Даймагулов поглядывал на своего шефа с недоумением. Почему тот молчит? Неужели все еще злится, что ухаживают за его бывшей женой? Но это же глупо! Раз ты бросил женщину, значит, она тебе не нужна вовсе. Нельзя же быть собакой на сене: сам не гам, и другому не дам. А если что не так, скажи прямо: так, мол, и так, не встревай! Самому надо разобраться! Впрочем, это смешно. Ведь шесть лет прошло. За такой срок не только в каких-нибудь отношениях можно разобраться, а крепость построить.
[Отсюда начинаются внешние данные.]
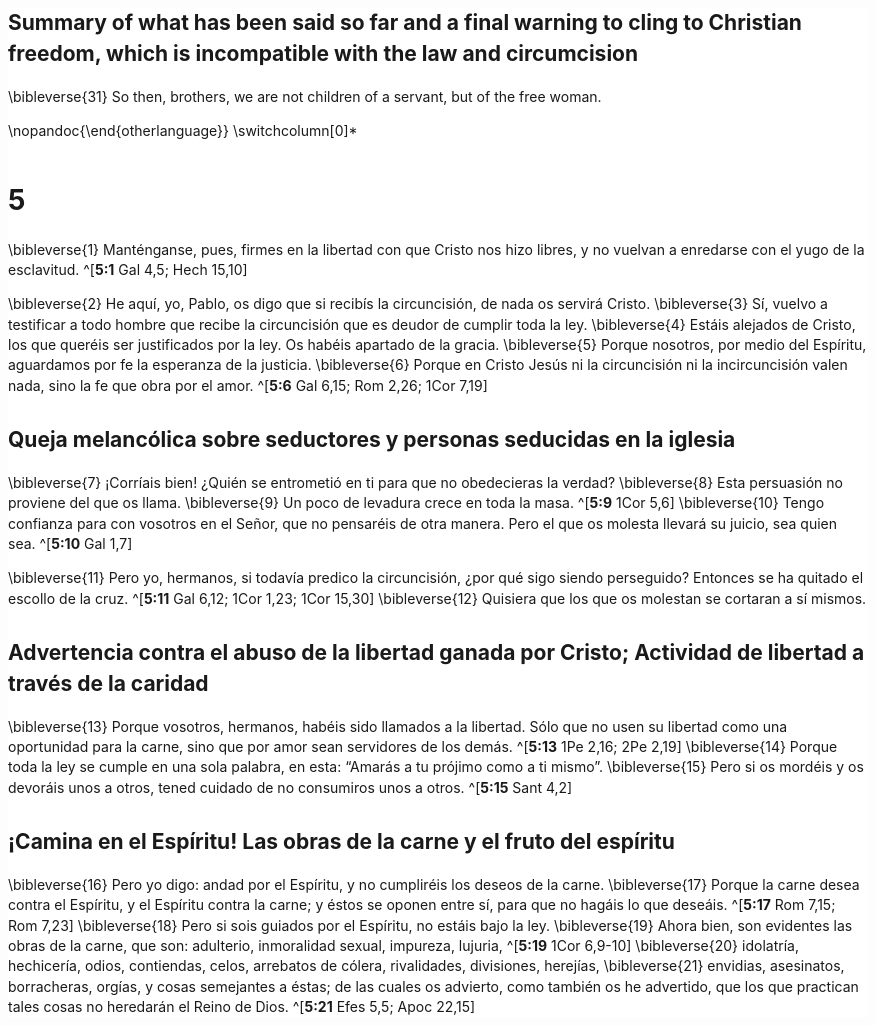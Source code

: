 ## Summary of what has been said so far and a final warning to cling to Christian freedom, which is incompatible with the law and circumcision
\bibleverse{31} So then, brothers, we are not children of a servant, but of the free woman.

\nopandoc{\end{otherlanguage}}
\switchcolumn[0]*

# 5
\bibleverse{1} Manténganse, pues, firmes en la libertad con que Cristo nos hizo libres, y no vuelvan a enredarse con el yugo de la esclavitud. ^[**5:1** Gal 4,5; Hech 15,10]

\bibleverse{2} He aquí, yo, Pablo, os digo que si recibís la circuncisión, de nada os servirá Cristo. \bibleverse{3} Sí, vuelvo a testificar a todo hombre que recibe la circuncisión que es deudor de cumplir toda la ley. \bibleverse{4} Estáis alejados de Cristo, los que queréis ser justificados por la ley. Os habéis apartado de la gracia. \bibleverse{5} Porque nosotros, por medio del Espíritu, aguardamos por fe la esperanza de la justicia. \bibleverse{6} Porque en Cristo Jesús ni la circuncisión ni la incircuncisión valen nada, sino la fe que obra por el amor. ^[**5:6** Gal 6,15; Rom 2,26; 1Cor 7,19]

## Queja melancólica sobre seductores y personas seducidas en la iglesia
\bibleverse{7} ¡Corríais bien! ¿Quién se entrometió en ti para que no obedecieras la verdad? \bibleverse{8} Esta persuasión no proviene del que os llama. \bibleverse{9} Un poco de levadura crece en toda la masa. ^[**5:9** 1Cor 5,6] \bibleverse{10} Tengo confianza para con vosotros en el Señor, que no pensaréis de otra manera. Pero el que os molesta llevará su juicio, sea quien sea. ^[**5:10** Gal 1,7]

\bibleverse{11} Pero yo, hermanos, si todavía predico la circuncisión, ¿por qué sigo siendo perseguido? Entonces se ha quitado el escollo de la cruz. ^[**5:11** Gal 6,12; 1Cor 1,23; 1Cor 15,30] \bibleverse{12} Quisiera que los que os molestan se cortaran a sí mismos.

## Advertencia contra el abuso de la libertad ganada por Cristo; Actividad de libertad a través de la caridad
\bibleverse{13} Porque vosotros, hermanos, habéis sido llamados a la libertad. Sólo que no usen su libertad como una oportunidad para la carne, sino que por amor sean servidores de los demás. ^[**5:13** 1Pe 2,16; 2Pe 2,19] \bibleverse{14} Porque toda la ley se cumple en una sola palabra, en esta: “Amarás a tu prójimo como a ti mismo”. \bibleverse{15} Pero si os mordéis y os devoráis unos a otros, tened cuidado de no consumiros unos a otros. ^[**5:15** Sant 4,2]

## ¡Camina en el Espíritu! Las obras de la carne y el fruto del espíritu
\bibleverse{16} Pero yo digo: andad por el Espíritu, y no cumpliréis los deseos de la carne. \bibleverse{17} Porque la carne desea contra el Espíritu, y el Espíritu contra la carne; y éstos se oponen entre sí, para que no hagáis lo que deseáis. ^[**5:17** Rom 7,15; Rom 7,23] \bibleverse{18} Pero si sois guiados por el Espíritu, no estáis bajo la ley. \bibleverse{19} Ahora bien, son evidentes las obras de la carne, que son: adulterio, inmoralidad sexual, impureza, lujuria, ^[**5:19** 1Cor 6,9-10] \bibleverse{20} idolatría, hechicería, odios, contiendas, celos, arrebatos de cólera, rivalidades, divisiones, herejías, \bibleverse{21} envidias, asesinatos, borracheras, orgías, y cosas semejantes a éstas; de las cuales os advierto, como también os he advertido, que los que practican tales cosas no heredarán el Reino de Dios. ^[**5:21** Efes 5,5; Apoc 22,15]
Как это ни странно, а может быть, вполне закономерно, но Агейченков тоже думал о том же. Он только с виду был человеком мягким, открытым. На самом деле (и Николай Иванович это прекрасно знал), он всегда оставался как бы вещью в себе, душу ни перед кем не распахивал. И мысли свои потаенные всегда держал при себе. Командир, считал он, и должен быть таким. Сперва сам все должен тщательно обдумать. Семь раз отмерь, как говорится, а потом уж, приняв решение, выдай его подчиненным. Совет с ним, конечно, держать можно и нужно. Дельные мысли подчиненный способен подсказать. И не учитывать их нельзя. Однако делать окончательные выводы и отдавать распоряжения, за которые потом полностью несешь ответственность, любой военачальник должен сам.
Агейченков много думал о сложившейся в его семейной жизни ситуации. Анализировал свои промахи и ошибки. Придирчиво пересматривал отношение жены к себе, ее капризы и взбрыки, — такие тоже были. Слабому полу это, видно, присуще. К тому же она — тоже человек с характером. Если что не по ней, против шерстки погладишь, вспыхивает, как порох. К тому же Тамара была не просто мужней женой, хранительницей домашнего очага, чего Агейченкову, если честно признаться, очень хотелось бы, а еще — самостоятельной личностью, крупным специалистом в своем деле. Про нее не зря говорили: «Хирург от бога!» Словом «пахали» они практически на равных. И тут претензий предъявлять нельзя, а он, признаться, упрекал Тамару в том, что она плохо ведет дом, не следит за хозяйством, да и за сынишкой нет должного догляда. И на этой почве у них частенько возникали конфликты.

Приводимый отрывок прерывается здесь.